7. CUSTOMER ACKNOWLEDGEMENTS 

The Customer acknowledges to NIUM that:


a)  Ordering a transaction create an obligation to settle such transactions by the Settlement Date in cleared funds.

b)  NIUM may appoint agents to collect money from its Customers;

c)  all dealings executed on behalf of the Customer pursuant to these Terms & Conditions shall be at the absolute discretion of NIUM. In particular, NIUM shall be entitled to take any action it considers necessary in its absolute discretion to ensure compliance with applicable laws and regulatory decisions; 

d)  NIUM acts as principal in respect of the foreign exchange contracts traded by NIUM with the Customer;

e)  the Customer has been made specifically aware that NIUM acts as a market maker and when so acting under normal market circumstances quote the Customer bid and ask prices;

f)  subject to applicable legal and regulatory requirements, the Customer consents where NIUM either knowingly or unknowingly takes the opposite side to the Customer in relation to any of the foreign exchange contracts;

g)  Subject to applicable legal and regulatory requirements, the Customer agrees and acknowledges that NIUM’s directors, employees and associates may and can deal on their own account;

h)  NIUM reserves the right, at its sole discretion and without explanation, to refuse to deal on behalf of the Customer in relation to any Contract or to limit the number of Contracts entered for the Customer. NIUM will inform the Customer of any refusal before or as soon as practicable after such refusal;

i)  there are risks associated with utilizing an Internet-based deal execution trading system which include, but are not limited to, the failure of hardware, software, and Internet connection. Since NIUM does not control signal power, its reception or routing via Internet, configuration of your equipment or reliability of its connection, NIUM will not be responsible for communication failures, distortions or delays when trading via the Co-Branded Site or mobile phone application facility.

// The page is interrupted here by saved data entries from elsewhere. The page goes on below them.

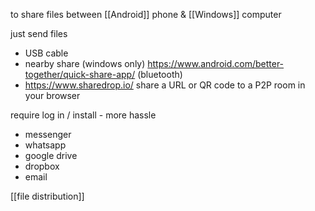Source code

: to share files between [[Android]] phone & [[Windows]] computer

just send files
- USB cable
- nearby share (windows only) https://www.android.com/better-together/quick-share-app/ (bluetooth)
- https://www.sharedrop.io/ share a URL or QR code to a P2P room in your browser

require log in / install - more hassle
- messenger
- whatsapp
- google drive
- dropbox
- email

[[file distribution]]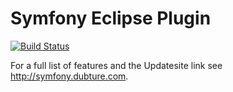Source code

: Symfony Eclipse Plugin
======================

[![Build Status](https://secure.travis-ci.org/pulse00/Symfony-2-Eclipse-Plugin.png)](http://travis-ci.org/pulse00/Symfony-2-Eclipse-Plugin)

For a full list of features and the Updatesite link see http://symfony.dubture.com.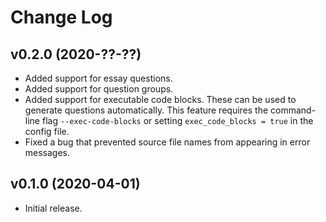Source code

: # Change Log

## v0.2.0 (2020-??-??)

* Added support for essay questions.
* Added support for question groups.
* Added support for executable code blocks.  These can be used to generate
  questions automatically.  This feature requires the command-line flag
  `--exec-code-blocks` or setting `exec_code_blocks = true` in the config
  file.
* Fixed a bug that prevented source file names from appearing in error
  messages.

## v0.1.0 (2020-04-01)

* Initial release.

j)  transaction confirmations provided to Customers, unless otherwise objected to within 24 hours after communication to the Customer, shall be deemed proof of the accuracy of such contents and their execution in accordance with these Terms & Conditions;

k)  a notice issued by an authorised officer or agent of NIUM stating the amount of money due and payable by the Customer shall be taken as final evidence thereof in the absence of manifest error;

l)  all determinations and calculations made by NIUM under these Terms & Conditions will be binding on the Customer in the absence of manifest error;

m)  NIUM is entitled, in its reasonable opinion, to determine that an emergency of an exceptional market condition exists. In such cases NIUM may close any or all of the Customer’s open Contracts, to the extent that the condition makes it impossible or impracticable for NIUM to comply with the Contract in question;

n)  anything NIUM is permitted to do in accordance with these Terms & Conditions may be done in its absolute discretion, and any opinion or view required to be formed by NIUM may be formed in its absolute discretion;

o)  Safeguarding and asset segregation do not guarantee that the Customer’s money and assets are protected entirely;

p)  The Services differ from foreign exchange transactions performed by banks, etc.;

q)  The Services do not constitute the acceptance of bank deposits, savings or fixed time deposits by NIUM, so that the Services are not subject to the payment of insurance prescribed in the Deposit Insurance Act or the Agricultural and Fishery Cooperative Savings Insurance Act;

r)  The Services fall under a Type 2 Funds Transfer Services under the Payment Services Act;

s)  The security deposit system is established under the Payment Services Act for the purpose of protecting customers who use the Funds Transfer Services, and the Customers can receive refunds under the security deposit system, should the applicable circumstances arise. The right to claim the refunds belongs to the Customer until the Payee actually receives the transferred money; and

t)  NIUM makes a deposit of security, and preserves by deposit within three business days from the last day of the calculation period a deposit of security in an amount equal to or greater than the maximum amount of the required deposit of security for the Type 2 Funds Transfer Business calculated on a weekly basis.

8. CO-BRANDED SITE

 
a)  The Customer acknowledges that it has read, understood and agreed to the terms and conditions associated with dealing via the Co-Branded Site or mobile phone application facility as set out in these Terms & Conditions.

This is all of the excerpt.